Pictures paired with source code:
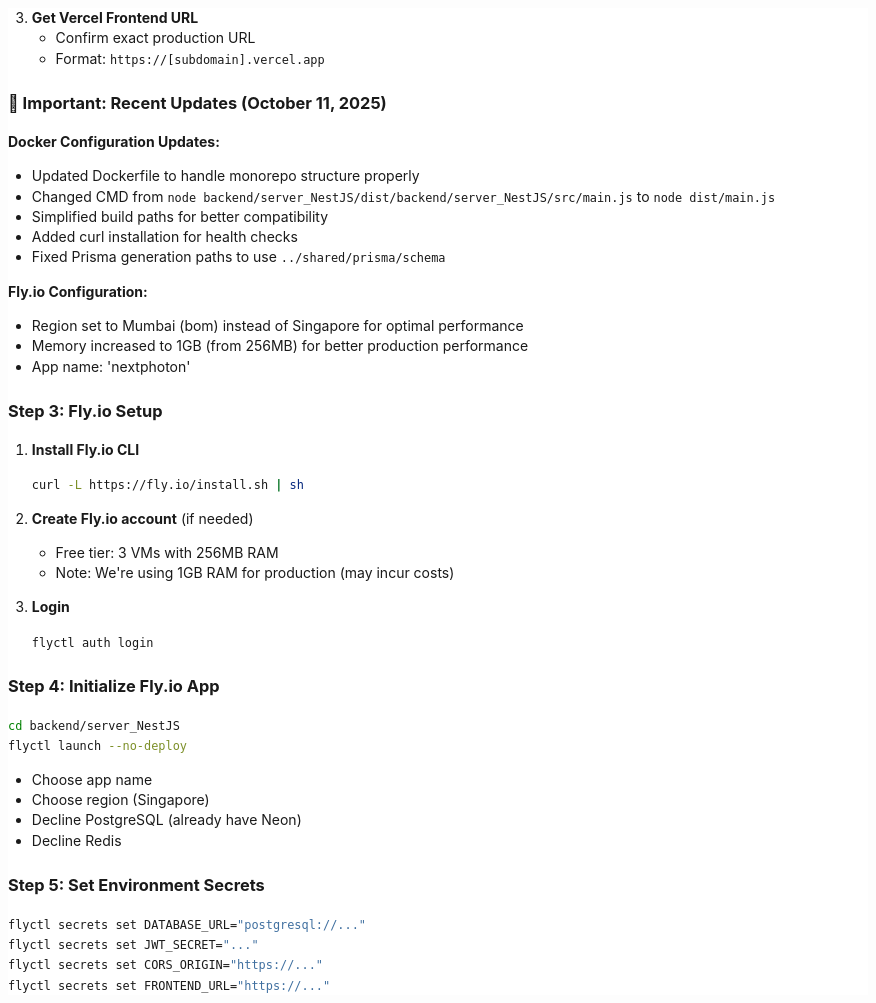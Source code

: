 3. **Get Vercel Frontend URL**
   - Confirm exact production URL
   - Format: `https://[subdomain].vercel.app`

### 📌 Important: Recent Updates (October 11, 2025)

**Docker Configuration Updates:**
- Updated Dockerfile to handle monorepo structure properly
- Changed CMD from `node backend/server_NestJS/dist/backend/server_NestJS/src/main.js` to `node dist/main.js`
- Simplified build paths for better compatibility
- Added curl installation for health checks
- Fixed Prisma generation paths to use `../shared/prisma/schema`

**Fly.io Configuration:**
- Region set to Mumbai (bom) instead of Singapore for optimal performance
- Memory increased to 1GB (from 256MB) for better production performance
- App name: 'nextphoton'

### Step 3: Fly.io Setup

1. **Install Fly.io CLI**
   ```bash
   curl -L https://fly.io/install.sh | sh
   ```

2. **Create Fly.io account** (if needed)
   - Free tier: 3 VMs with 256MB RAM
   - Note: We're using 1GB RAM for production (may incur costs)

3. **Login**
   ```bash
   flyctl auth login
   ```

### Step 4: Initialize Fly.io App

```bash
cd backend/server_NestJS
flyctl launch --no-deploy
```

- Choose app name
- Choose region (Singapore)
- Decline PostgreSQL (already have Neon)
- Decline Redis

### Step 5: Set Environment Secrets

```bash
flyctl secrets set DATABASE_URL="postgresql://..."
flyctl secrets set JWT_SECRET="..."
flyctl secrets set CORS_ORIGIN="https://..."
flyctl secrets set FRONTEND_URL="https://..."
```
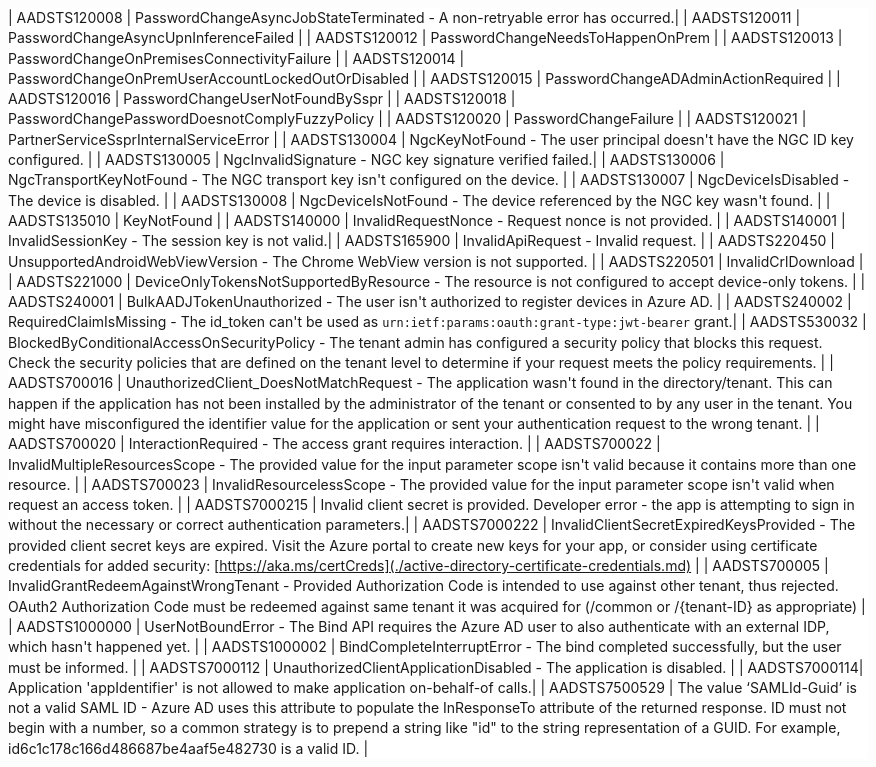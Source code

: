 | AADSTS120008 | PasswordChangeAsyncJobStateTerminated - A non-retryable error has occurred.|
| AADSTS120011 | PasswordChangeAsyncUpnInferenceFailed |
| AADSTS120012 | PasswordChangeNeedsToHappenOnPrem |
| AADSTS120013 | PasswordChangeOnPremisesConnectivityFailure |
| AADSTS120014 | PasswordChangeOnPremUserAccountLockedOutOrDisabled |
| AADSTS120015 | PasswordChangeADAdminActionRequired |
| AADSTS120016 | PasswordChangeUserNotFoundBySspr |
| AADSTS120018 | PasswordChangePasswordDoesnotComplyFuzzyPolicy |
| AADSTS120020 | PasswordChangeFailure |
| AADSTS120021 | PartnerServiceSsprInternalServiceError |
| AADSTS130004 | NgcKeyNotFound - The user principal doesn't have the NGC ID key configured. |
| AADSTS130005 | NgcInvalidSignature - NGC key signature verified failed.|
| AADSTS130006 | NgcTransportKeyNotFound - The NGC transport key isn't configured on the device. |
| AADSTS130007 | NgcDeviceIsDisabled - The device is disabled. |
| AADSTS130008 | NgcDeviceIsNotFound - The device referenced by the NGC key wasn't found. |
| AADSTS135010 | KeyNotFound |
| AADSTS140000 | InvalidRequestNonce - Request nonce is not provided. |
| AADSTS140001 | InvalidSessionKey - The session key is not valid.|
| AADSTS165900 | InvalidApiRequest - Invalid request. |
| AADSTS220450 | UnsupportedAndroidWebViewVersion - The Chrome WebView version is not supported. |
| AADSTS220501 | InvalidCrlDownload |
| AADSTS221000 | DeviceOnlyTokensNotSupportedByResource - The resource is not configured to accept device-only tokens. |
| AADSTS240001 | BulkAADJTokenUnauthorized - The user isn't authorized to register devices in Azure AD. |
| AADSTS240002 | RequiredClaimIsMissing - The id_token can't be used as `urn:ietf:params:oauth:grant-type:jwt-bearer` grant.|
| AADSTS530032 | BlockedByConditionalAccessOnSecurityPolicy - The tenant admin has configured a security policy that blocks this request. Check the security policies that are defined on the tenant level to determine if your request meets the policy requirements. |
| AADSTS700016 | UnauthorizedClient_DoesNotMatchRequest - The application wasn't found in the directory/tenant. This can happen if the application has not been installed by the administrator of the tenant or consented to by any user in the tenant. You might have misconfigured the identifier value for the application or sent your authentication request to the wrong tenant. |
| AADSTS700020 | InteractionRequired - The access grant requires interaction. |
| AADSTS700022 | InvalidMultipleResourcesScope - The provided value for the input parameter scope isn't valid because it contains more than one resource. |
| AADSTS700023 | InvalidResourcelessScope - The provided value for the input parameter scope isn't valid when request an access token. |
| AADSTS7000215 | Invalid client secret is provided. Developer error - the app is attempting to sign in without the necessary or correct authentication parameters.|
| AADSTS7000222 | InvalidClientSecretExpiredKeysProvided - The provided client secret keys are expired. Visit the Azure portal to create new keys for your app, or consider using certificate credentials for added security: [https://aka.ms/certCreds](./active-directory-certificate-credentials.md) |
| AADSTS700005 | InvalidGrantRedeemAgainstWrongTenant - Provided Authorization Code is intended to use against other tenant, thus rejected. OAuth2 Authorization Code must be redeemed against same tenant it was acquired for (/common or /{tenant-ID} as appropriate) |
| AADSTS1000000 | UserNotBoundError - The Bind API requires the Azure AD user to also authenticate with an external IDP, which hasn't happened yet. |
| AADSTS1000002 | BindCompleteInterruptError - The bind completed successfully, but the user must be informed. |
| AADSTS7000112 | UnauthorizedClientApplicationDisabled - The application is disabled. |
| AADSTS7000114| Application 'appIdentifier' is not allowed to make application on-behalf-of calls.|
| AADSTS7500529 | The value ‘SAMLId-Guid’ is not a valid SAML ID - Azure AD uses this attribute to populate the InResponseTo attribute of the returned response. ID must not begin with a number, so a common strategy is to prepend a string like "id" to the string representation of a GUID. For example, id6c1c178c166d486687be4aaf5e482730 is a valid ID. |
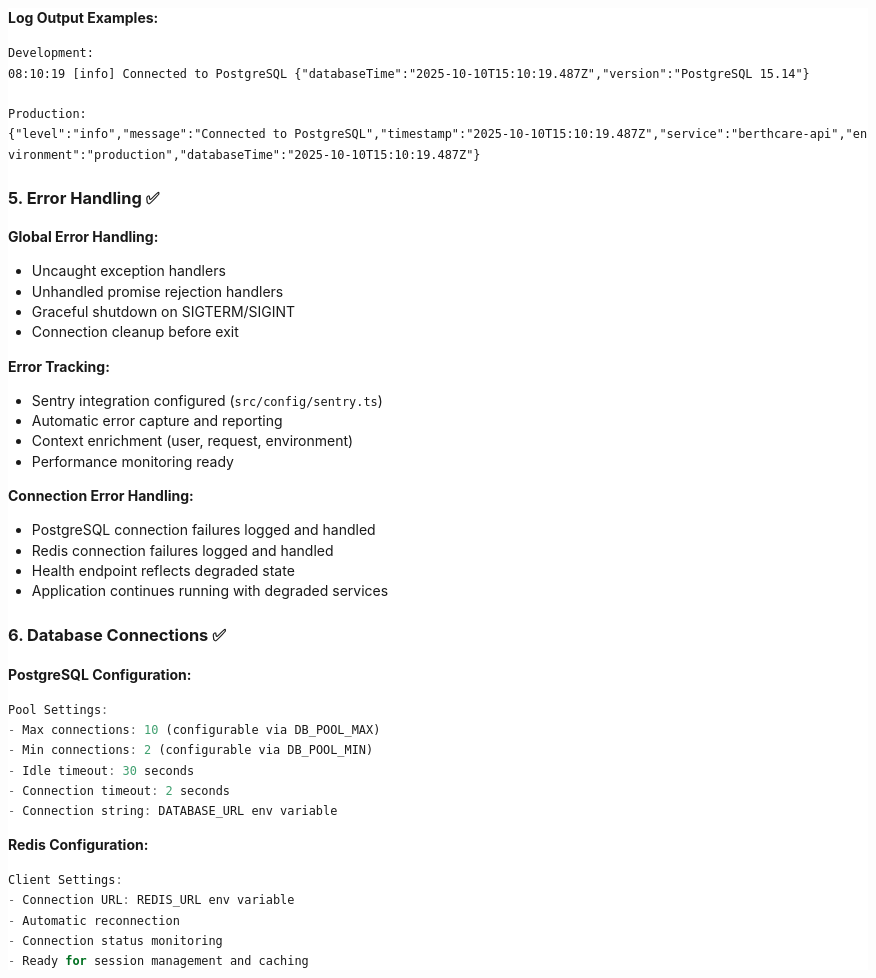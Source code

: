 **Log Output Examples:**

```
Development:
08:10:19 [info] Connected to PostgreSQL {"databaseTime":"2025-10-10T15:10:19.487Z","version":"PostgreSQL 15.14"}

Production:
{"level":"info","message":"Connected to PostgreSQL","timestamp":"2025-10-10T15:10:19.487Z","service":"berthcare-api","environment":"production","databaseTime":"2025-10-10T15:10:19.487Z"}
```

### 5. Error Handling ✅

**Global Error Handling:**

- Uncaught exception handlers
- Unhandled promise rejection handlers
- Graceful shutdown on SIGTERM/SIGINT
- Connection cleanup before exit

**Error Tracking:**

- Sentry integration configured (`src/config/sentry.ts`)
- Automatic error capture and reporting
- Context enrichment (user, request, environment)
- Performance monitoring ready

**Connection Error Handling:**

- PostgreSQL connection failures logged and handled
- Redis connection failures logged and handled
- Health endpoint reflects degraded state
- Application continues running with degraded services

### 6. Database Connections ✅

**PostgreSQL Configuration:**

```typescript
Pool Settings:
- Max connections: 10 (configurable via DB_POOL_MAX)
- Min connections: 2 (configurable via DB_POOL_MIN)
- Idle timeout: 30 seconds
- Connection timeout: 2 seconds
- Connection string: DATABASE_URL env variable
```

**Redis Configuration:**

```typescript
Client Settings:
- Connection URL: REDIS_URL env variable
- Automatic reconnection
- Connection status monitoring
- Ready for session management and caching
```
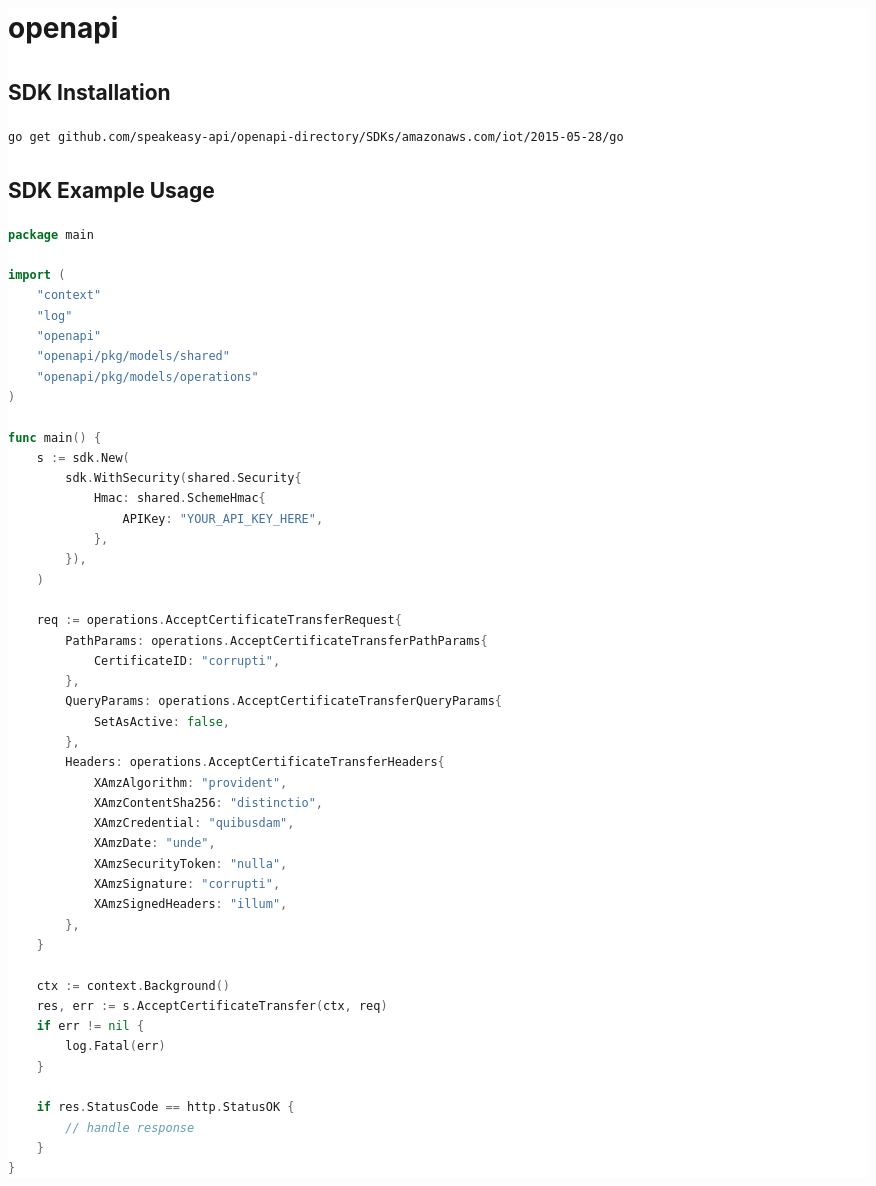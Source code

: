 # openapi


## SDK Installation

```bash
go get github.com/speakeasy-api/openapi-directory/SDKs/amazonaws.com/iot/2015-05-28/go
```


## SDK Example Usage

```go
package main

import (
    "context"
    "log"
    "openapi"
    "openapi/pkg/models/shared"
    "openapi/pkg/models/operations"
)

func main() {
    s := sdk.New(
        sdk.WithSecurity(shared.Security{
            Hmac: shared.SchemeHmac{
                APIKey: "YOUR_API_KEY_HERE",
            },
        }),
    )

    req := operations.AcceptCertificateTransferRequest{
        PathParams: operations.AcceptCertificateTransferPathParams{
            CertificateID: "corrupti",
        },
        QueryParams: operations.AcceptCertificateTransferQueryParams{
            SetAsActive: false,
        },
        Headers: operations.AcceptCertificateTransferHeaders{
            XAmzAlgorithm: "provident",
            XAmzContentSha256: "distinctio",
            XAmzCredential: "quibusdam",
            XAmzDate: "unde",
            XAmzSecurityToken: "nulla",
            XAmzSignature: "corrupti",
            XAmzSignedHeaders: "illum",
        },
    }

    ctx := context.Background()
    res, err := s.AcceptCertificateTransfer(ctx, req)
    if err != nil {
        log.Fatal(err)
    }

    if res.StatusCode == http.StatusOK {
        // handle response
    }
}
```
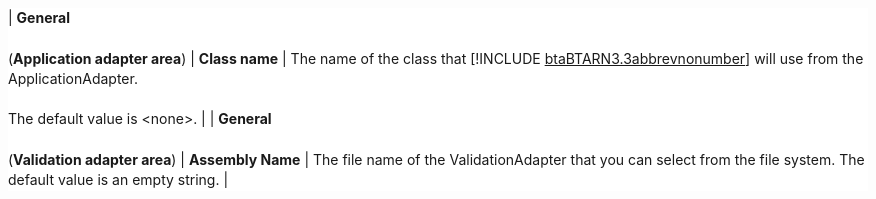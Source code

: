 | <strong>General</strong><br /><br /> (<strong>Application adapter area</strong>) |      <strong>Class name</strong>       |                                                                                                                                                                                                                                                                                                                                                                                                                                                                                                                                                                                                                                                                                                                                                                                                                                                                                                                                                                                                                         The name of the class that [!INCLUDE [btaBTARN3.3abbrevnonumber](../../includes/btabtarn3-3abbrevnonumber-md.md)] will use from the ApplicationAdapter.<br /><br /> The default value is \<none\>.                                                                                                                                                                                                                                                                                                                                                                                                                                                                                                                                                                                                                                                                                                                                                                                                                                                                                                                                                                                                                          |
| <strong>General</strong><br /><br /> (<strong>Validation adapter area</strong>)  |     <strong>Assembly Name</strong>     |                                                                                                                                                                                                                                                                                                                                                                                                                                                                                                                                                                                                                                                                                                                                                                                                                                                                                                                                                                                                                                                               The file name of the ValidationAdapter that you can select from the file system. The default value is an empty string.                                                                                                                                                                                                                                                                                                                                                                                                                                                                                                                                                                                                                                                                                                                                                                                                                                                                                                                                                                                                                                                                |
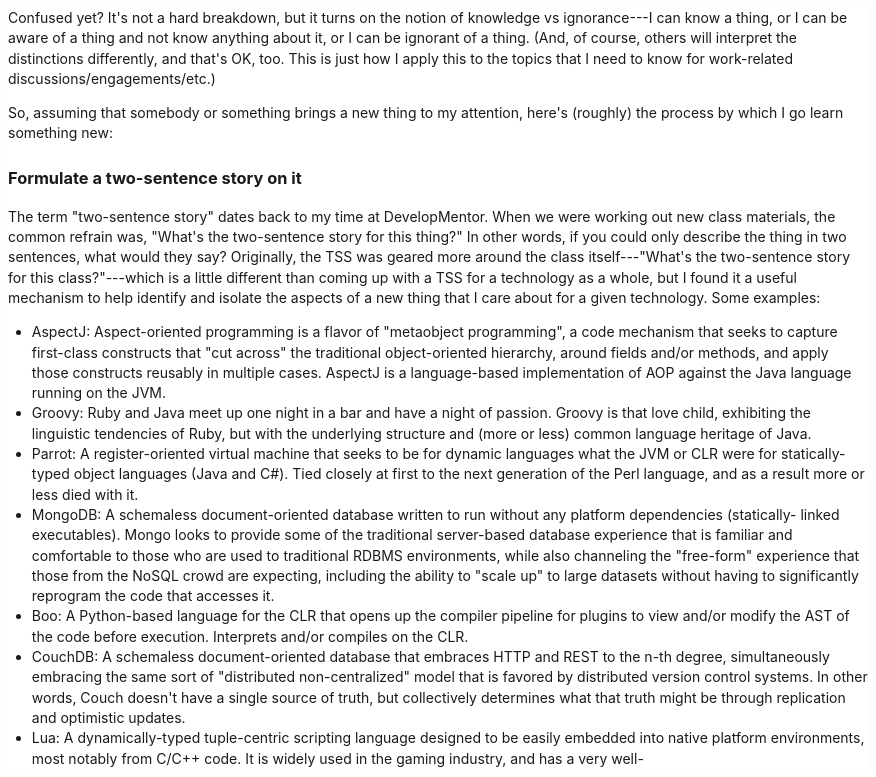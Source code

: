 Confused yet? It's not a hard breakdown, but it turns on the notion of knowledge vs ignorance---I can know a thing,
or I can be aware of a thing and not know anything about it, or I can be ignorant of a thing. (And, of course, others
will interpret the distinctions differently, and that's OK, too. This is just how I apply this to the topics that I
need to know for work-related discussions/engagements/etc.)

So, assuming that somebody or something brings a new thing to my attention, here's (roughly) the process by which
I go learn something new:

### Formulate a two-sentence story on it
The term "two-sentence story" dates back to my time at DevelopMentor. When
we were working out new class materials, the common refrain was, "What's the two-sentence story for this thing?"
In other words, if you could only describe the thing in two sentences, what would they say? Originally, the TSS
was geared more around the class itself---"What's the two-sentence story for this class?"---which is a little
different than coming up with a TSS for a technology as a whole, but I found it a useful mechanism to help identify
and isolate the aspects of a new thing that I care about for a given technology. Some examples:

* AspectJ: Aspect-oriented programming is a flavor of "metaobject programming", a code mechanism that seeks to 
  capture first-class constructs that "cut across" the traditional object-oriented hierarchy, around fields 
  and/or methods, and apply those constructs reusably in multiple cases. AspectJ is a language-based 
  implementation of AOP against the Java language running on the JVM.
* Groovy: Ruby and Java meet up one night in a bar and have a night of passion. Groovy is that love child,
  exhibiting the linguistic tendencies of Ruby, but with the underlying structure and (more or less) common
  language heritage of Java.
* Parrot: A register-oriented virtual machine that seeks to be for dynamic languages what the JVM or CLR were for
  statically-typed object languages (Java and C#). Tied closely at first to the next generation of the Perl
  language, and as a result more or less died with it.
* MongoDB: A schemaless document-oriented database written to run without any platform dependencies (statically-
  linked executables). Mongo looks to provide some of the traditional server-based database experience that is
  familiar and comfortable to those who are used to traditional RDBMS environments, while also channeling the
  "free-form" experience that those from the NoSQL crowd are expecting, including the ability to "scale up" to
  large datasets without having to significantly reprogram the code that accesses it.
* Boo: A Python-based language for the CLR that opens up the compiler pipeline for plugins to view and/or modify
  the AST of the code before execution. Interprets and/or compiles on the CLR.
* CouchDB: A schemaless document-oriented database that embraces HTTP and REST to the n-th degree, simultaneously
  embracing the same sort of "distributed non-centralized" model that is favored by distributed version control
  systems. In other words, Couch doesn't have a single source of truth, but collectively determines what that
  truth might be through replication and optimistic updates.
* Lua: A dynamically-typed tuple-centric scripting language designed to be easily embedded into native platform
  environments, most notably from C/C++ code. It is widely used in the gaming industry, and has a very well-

Problem details>
Only the lines from where the data begins to the line with "- Region set", both of them included, should be reproduced word for word; no pictures.

Reply>
Source code

: 3. **Get Vercel Frontend URL**
   - Confirm exact production URL
   - Format: `https://[subdomain].vercel.app`

### 📌 Important: Recent Updates (October 11, 2025)

**Docker Configuration Updates:**
- Updated Dockerfile to handle monorepo structure properly
- Changed CMD from `node backend/server_NestJS/dist/backend/server_NestJS/src/main.js` to `node dist/main.js`
- Simplified build paths for better compatibility
- Added curl installation for health checks
- Fixed Prisma generation paths to use `../shared/prisma/schema`

**Fly.io Configuration:**
- Region set to Mumbai (bom) instead of Singapore for optimal performance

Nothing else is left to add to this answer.